104 - Hydrology and Hydraulics
104.1 Introduction
The primary objective in the design of a highway stream crossing is to avoid causing interruption of the traffic using the bridge or crossing and changes in the behavior of the stream. Other objectives of a hydraulic design are to determine the backwater and hydraulic capacity of the bridge or culvert; to identify the stream forces that may cause damage to the bridge, culvert or roadway system; and to provide a safe level of service acceptable to the traveling public without causing unreasonable effects on adjacent property or the environment.
104.1.1 Terms
ATON – Aids to Navigation
CBF – Channel bed fill
HEC-HMS – U.S. Army Corps of Engineers (USACE) Hydrologic Engineering Center (HEC) Hydrologic Modeling System
HEC-RAS – USACE HEC River Analysis System
HFAWG – Hydrologic Frequency Analysis Work Group
HY-8 – FHWA Culvert Hydraulics Computer Program
LiDAR – Light Detection and Ranging remote sensing method
NAVD 88 – North American Vertical Datum of 1988
PDM – DelDOT’s Project Development Manual (PDM; 2015)

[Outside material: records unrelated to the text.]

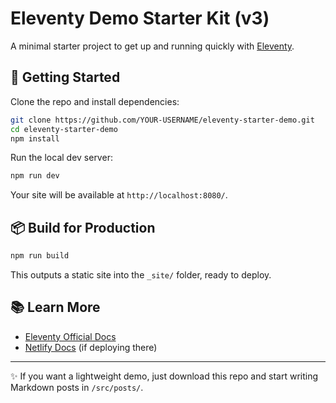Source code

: # Eleventy Demo Starter Kit (v3)

A minimal starter project to get up and running quickly with [Eleventy](https://www.11ty.dev/).

## 🚀 Getting Started

Clone the repo and install dependencies:

```bash
git clone https://github.com/YOUR-USERNAME/eleventy-starter-demo.git
cd eleventy-starter-demo
npm install
```

Run the local dev server:

```bash
npm run dev
```

Your site will be available at `http://localhost:8080/`.

## 📦 Build for Production

```bash
npm run build
```

This outputs a static site into the `_site/` folder, ready to deploy.

## 📚 Learn More

- [Eleventy Official Docs](https://www.11ty.dev/)
- [Netlify Docs](https://docs.netlify.com/) (if deploying there)

---

✨ If you want a lightweight demo, just download this repo and start writing Markdown posts in `/src/posts/`.
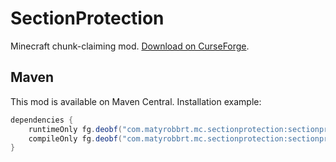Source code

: # SectionProtection
Minecraft chunk-claiming mod.
[Download on CurseForge](https://www.curseforge.com/minecraft/mc-mods/sectionprotection).

## Maven
This mod is available on Maven Central. Installation example:
```groovy
dependencies {
    runtimeOnly fg.deobf("com.matyrobbrt.mc.sectionprotection:sectionprotection-${mcVersion}:${sectionprotection-version}")
    compileOnly fg.deobf("com.matyrobbrt.mc.sectionprotection:sectionprotection-${mcVersion}-api:${sectionprotection-version}")
}
```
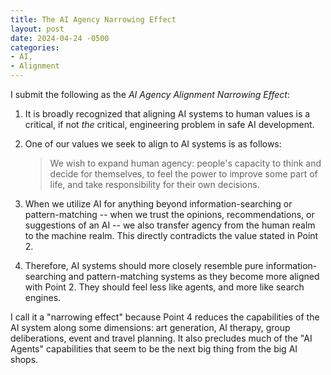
 ```yaml
---
title: The AI Agency Narrowing Effect
layout: post
date: 2024-04-24 -0500
categories:
- AI,
- Alignment
---
```


I submit the following as the *AI Agency Alignment Narrowing Effect*:

1. It is broadly recognized that aligning AI systems to human values
   is a critical, if not *the* critical, engineering problem in safe
   AI development.
2. One of our values we seek to align to AI systems is as follows:

    > We wish to expand human agency: people's capacity to think and
    > decide for themselves, to feel the power to improve some part of
    > life, and take responsibility for their own decisions.

3. When we utilize AI for anything beyond information-searching or
   pattern-matching -- when we trust the opinions, recommendations, or
   suggestions of an AI -- we also transfer agency from the human
   realm to the machine realm. This directly contradicts the value
   stated in Point 2.

4. Therefore, AI systems should more closely resemble pure
   information-searching and pattern-matching systems as they become
   more aligned with Point 2. They should feel less like agents, and
   more like search engines.

I call it a "narrowing effect" because Point 4 reduces the
capabilities of the AI system along some dimensions: art generation,
AI therapy, group deliberations, event and travel planning. It also
precludes much of the "AI Agents" capabilities that seem to be the
next big thing from the big AI shops.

PeakFQ – U. S. Geological Survey (USGS) computer program to estimate magnitude and frequency of floods
StreamStats – USGS web-based geographic information system (GIS) that provides analytical tools that are useful for engineering design applications, such as the design of bridges
TR-20 – Natural Resources Conservation Service’s (NRCS’s) hydrologic computer program
TR-55 and WinTR-55 – NRCS’s hydrologic method and computer program, respectively
UDC – New Castle County Unified Development Code
WATSTORE – National Water Data Storage and Retrieval System of the USGS
104.1.2 Coordination
Consideration of the effects of constructing a bridge or culvert across a waterway is key to ensuring the long-term stability of the structure. Confining the floodwater may cause excessive backwater or overtopping of the roadway, may impact structural stability when the water is impacting the superstructure of the bridge (i.e., causing a pressure flow situation), or may induce excessive scour. These effects may result in damage to upstream land and improvements or endanger the bridge. Conversely, an excessively long bridge does not create a backwater or any attenuation and may cost far more than can be justified by the benefits obtained. Somewhere between these extremes is the design that will be the most economical to the public over a long period of time, yet remain safe and stable during large storm events.

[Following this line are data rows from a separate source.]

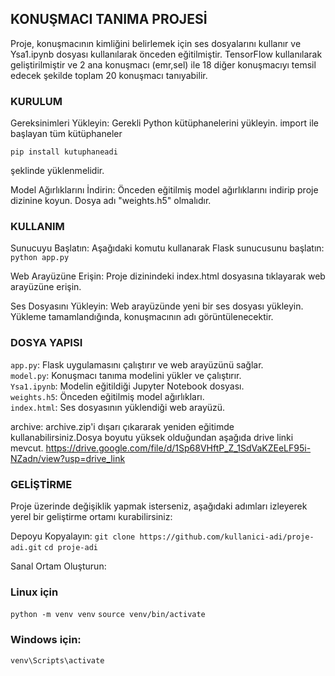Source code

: ## KONUŞMACI TANIMA PROJESİ


Proje, konuşmacının kimliğini belirlemek için ses dosyalarını kullanır ve Ysa1.ipynb dosyası kullanılarak önceden eğitilmiştir. TensorFlow kullanılarak geliştirilmiştir ve 2 ana konuşmacı (emr,sel) ile 18 diğer konuşmacıyı temsil edecek şekilde toplam 20 konuşmacı tanıyabilir.

### KURULUM

Gereksinimleri Yükleyin: 
Gerekli Python kütüphanelerini yükleyin.
import ile başlayan tüm kütüphaneler

```pip install kutuphaneadi```

şeklinde yüklenmelidir.

Model Ağırlıklarını İndirin: Önceden eğitilmiş model ağırlıklarını indirip proje dizinine koyun. Dosya adı "weights.h5" olmalıdır.

### KULLANIM

Sunucuyu Başlatın: Aşağıdaki komutu kullanarak Flask sunucusunu başlatın:
```python app.py```

Web Arayüzüne Erişin: Proje dizinindeki index.html dosyasına tıklayarak web arayüzüne erişin.

Ses Dosyasını Yükleyin: Web arayüzünde yeni bir ses dosyası yükleyin. Yükleme tamamlandığında, konuşmacının adı görüntülenecektir.

### DOSYA YAPISI

```app.py```: Flask uygulamasını çalıştırır ve web arayüzünü sağlar.</br>
```model.py```: Konuşmacı tanıma modelini yükler ve çalıştırır.</br>
```Ysa1.ipynb```: Modelin eğitildiği Jupyter Notebook dosyası.</br>
```weights.h5```: Önceden eğitilmiş model ağırlıkları.</br>
```index.html```: Ses dosyasının yüklendiği web arayüzü.</br>

archive: archive.zip'i dışarı çıkararak yeniden eğitimde kullanabilirsiniz.Dosya boyutu yüksek olduğundan aşağıda drive linki mevcut. 
https://drive.google.com/file/d/1Sp68VHftP_Z_1SdVaKZEeLF95i-NZadn/view?usp=drive_link

### GELİŞTİRME

Proje üzerinde değişiklik yapmak isterseniz, aşağıdaki adımları izleyerek yerel bir geliştirme ortamı kurabilirsiniz:

Depoyu Kopyalayın:
```git clone https://github.com/kullanici-adi/proje-adi.git```
```cd proje-adi```

Sanal Ortam Oluşturun:

### Linux için
```python -m venv venv```
```source venv/bin/activate```  
### Windows için: 
```venv\Scripts\activate```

Standard DelDOT QA/QC procedures will be followed for development and review of hydrology and hydraulics submittals.
104.1.3 Design Responsibilities
Responsibilities for hydraulic design are divided between the Bridge Design Section and the Project Development Sections based primarily on the size of the drainage area. Bridge Design is responsible for all watersheds equal to or over 300 acres and existing structures with openings (bridge, culvert, pipes) that exceed 20 square feet. The Project Development Section is responsible for watersheds smaller than 300 acres. The Bridge Design Section is responsible for “bridge-only” projects where support from the Project Development Groups is not required. In those cases, the Bridge Design Section designs any pipe culverts, closed drainage and roadside ditches, and stormwater management systems affiliated with the bridge project. Typical projects include bridge replacement or rehabilitation projects.
When the Bridge Design Section collaborates on a project with the Project Development Section, the Project Development Section will develop the closed drainage and roadside ditches. A new alignment bridge is a typical project in which this type of coordination takes place: the Bridge Design Section designs the structure, while the Project Development Section designs the ramps, profiles, alignment, drainage, and all other aspects of the project.
Refer to Chapter 6 of the DelDOT Road Design Manual (2004) for the design and construction of adjacent drainage ditches, pipe culverts (less than 20 square feet), closed drainage systems, and erosion control near stream crossings.
104.1.4 Field Data Collection
One of the first and most important aspects of any hydraulic analysis is a field evaluation. This involves an in-depth inspection of the proposed bridge site and completion of the Field Hydraulic Assessment Checklist in Appendix 104-1. The designer is responsible for completing the checklist.
The purpose of field inspecting the proposed bridge site is to evaluate the stream characteristics and hydraulic properties, the performance of the existing bridge (if applicable), the channel and floodplain topography, and the adequacy and accuracy of the survey data. Any man-made dams located in the reach that will affect the bridge should also be investigated. Additionally an estimate of streambed particle size, including D50, can be made by visual inspection using field tools such as a sand gage card, gravelometer, or wire screen.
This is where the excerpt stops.